Eduardo Almeida
Eduardo Almeida Neto, da direção nacional do PSTU
Morreu Zé Celso. Não era apenas um ator, um diretor de teatro. Morreu um ícone da cultura brasileira.
Há figuras que expressam, em sua linguagem artística e no fazer cultural, a sensibilidade de um povo e de uma época. E, assim, marcam de forma indelével essa época, esse povo.
Zé Celso era assim. Como Tom Jobim marcou uma mudança na música brasileira, trazendo a influência do jazz para a Bossa Nova. Como Gal Costa e Rita Lee ajudaram a mudar a MPB e o rock brasileiro e, ainda, incorporam a luta das mulheres contra o machismo e a ditadura militar. Como Elza Soares trouxe a voz das mulheres dos morros para os palcos e dialogou com gerações e estilos dos mais diversos.
Um ousado e rebelde antropófago
Nos anos 1920, Oswald de Andrade e Tarsila do Amaral adotaram a revolucionária ideia da Antropofagia como forma essencial da Arte e da Cultura brasileiras.
A ideia é que, para produzirmos algo em um país de herança colonial e com a presença de diversas etnias e culturas como o nosso, precisamos nos comportar como “canibais indígenas”, se alimentando do “outro” não “pela fome”, mas para nos impregnarmos de sua “força vital”, que mesclada com nossas referências, seja capaz de produzir algo novo e único. Nacional e universal.
Tudo isto foi sintetizado no quadro “Abaporu”, que, literalmente, quer dizer “homem que come gente”, e no Manifesto escrito pelos dois, em 1928. E foi exatamente esta perspectiva que Zé Celso trouxe para os palcos, revolucionando o teatro brasileiro, detonando o estilo clássico e formal, com o “Rei da Vela”. Assim como trouxe a sátira, o deboche, em rituais tropicalistas contra a ditadura, como “Roda viva”.
Tudo isto, evidentemente, não passou sem ser percebido pela moral tacanha e autoritária da ditadura militar.
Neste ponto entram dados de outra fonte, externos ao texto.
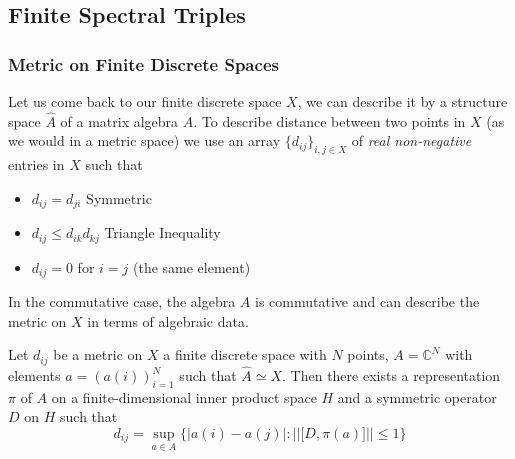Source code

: \subsection{Finite Spectral Triples}
\subsubsection{Metric on Finite Discrete Spaces}
Let us come back to our finite discrete space $X$, we can describe it by a
structure space $\hat{A}$ of a matrix algebra $A$. To describe distance between
two points in $X$ (as we would in a metric space) we use an array $\{d_{ij}\}_{i,
j \in X}$ of \textit{real non-negative} entries in $X$ such that
\begin{itemize}
    \item $d_{ij} = d_{ji}$             Symmetric
    \item $d_{ij} \leq d_{ik} d_{kj}$       Triangle Inequality
    \item $d_{ij} = 0$ for $i=j$ (the same element)
\end{itemize}

In the commutative case, the algebra $A$ is commutative and can describe the
metric on $X$ in terms of algebraic data.
\begin{theorem}
    Let $d_{ij}$ be a metric on $X$ a finite discrete space with $N$ points, $A = \mathbb{C}^N$
    with elements $a = (a(i))_{i=1}^N$ such that $\hat{A} \simeq X$. Then there exists a
    representation $\pi$ of $A$ on a finite-dimensional inner product space $H$ and a symmetric
    operator $D$ on $H$ such that
    \begin{equation}
        d_{ij} = \sup_{a\in A}\bigg\{\big|a(i)-a(j)\big| : |\big|\big[D,
            \pi(a)]\big|\big| \leq 1\bigg\}
    \end{equation}
\end{theorem}

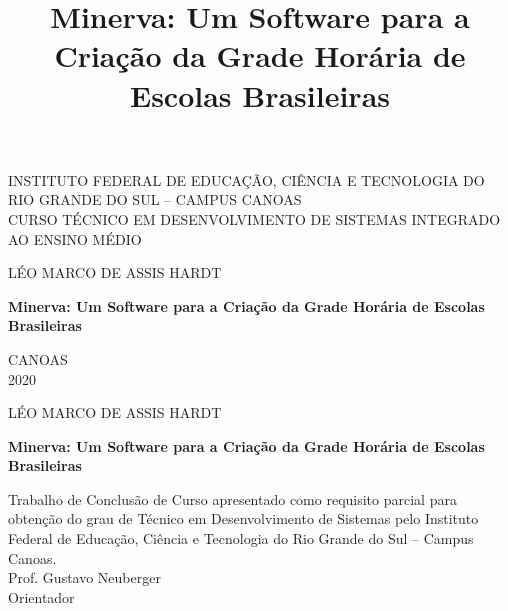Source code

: \documentclass[12pt,a4paper]{article}
\title{Minerva:  Um Software para a Criação da Grade Horária de Escolas Brasileiras}
\newenvironment{bottompar}{\par\vspace*{\fill}}{\clearpage}
\begin{document}
	\thispagestyle{empty}

	\begin{center}
		INSTITUTO FEDERAL DE EDUCAÇÃO, CIÊNCIA E TECNOLOGIA DO RIO GRANDE DO SUL -- CAMPUS CANOAS \\
		CURSO TÉCNICO EM DESENVOLVIMENTO DE SISTEMAS INTEGRADO AO ENSINO MÉDIO\\
	\end{center}

	\vskip 3cm

	\begin{center}
		LÉO MARCO DE ASSIS HARDT
	\end{center}

	\vskip 5cm

	\begin{center}
		\textbf{Minerva:  Um Software para a Criação da Grade Horária de Escolas Brasileiras}
	\end{center}


	\begin{bottompar}
		\begin{center}
		CANOAS \\
		2020
		\end{center}
	\end{bottompar}

	\thispagestyle{empty}

	\begin{center}
		LÉO MARCO DE ASSIS HARDT
	\end{center}

	\vskip 3cm


	\begin{center}
		\textbf{Minerva:  Um Software para a Criação da Grade Horária de Escolas Brasileiras}
	\end{center}

	\vskip 2cm

	\begin{addmargin}[7.5cm]{0em}

		\setlength{\parindent}{0mm}
		Trabalho de Conclusão de Curso apresentado como requisito parcial para obtenção do grau de Técnico em Desenvolvimento de Sistemas pelo Instituto Federal de Educação, Ciência e Tecnologia do Rio Grande do Sul – Campus Canoas.\\

		Prof. Gustavo Neuberger\\
		Orientador

	\end{addmargin}
\end{document}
Zé foi preso e torturado, em 1974, e teve que se exilar. Mas sobreviveu e mudou o teatro e, por tabela, todo o fazer artístico-cultural em nosso país. Hoje morreu parte da cultura brasileira.
A Arte aliada à luta pela liberdade
Eu o conheci no início da década de 70. Eu era estudante da Universidade de Brasília. Nos enfrentávamos com a ditadura e seu representante na universidade, o vice reitor Jose Carlos de Azevedo, capitão da Marinha e membro de seu serviço de informações.
Honestino Guimarães, maior líder da UnB foi preso, torturado e morto em 1971. O movimento estudantil estava se reerguendo, com a mobilização dos estudantes da Medicina e, depois, de toda a universidade. Eu mesmo fui expulso da universidade por Azevedo. Como parte das lutas, trouxemos o Oficina para se apresentar no campus, em Brasília. Não foi só um apoio à nossa luta. Foi um choque cultural.
Eles se apresentaram de forma completamente distinta de tudo o que eu já tinha visto, em pequenos esquetes, em distintas partes do campus. O pequeno grupo de teatro do qual eu participava mudou e passou a se apresentar de surpresa nos bares da cidade. Cantávamos uma música, atraindo a atenção das pessoas, falávamos contra a ditadura e saíamos correndo, antes que a polícia chegasse.
Depois, já em São Paulo, como parte da Convergência Socialista, fomos ver Zé Celso, apoiando sua luta contra Sílvio Santos, que queria construir três torres de edifícios no terreno do Teatro Oficina. Zé Celso tinha o apoio não só do pessoal do Teatro, mas de toda a vanguarda cultural e de esquerda do país.
Valeu, Zé Celso!
Ele era uma personalidade exuberante, fascinante, hiperbólica, exagerada. Um Maiakosvisky no Teatro e na vida. Seu casamento, há um mês, com o ator Marcelo Drummond, com quem já vivia há 37 anos, foi uma celebração da vida. E mais um capítulo numa bela história também construída na luta contra a LGBTIfobia (que vitimou seu irmão, o também dramaturgo Luiz Antônio Martinez Correa, em 1987).
Agora morre de forma trágica, depois de ter o corpo queimado no incêndio em seu apartamento. Vida e morte, morte e vida.
Adeus Zé Celso. Você ajudou a mudar o Teatro brasileiro e nossas vidas. Hoje estamos mais pobres e tristes.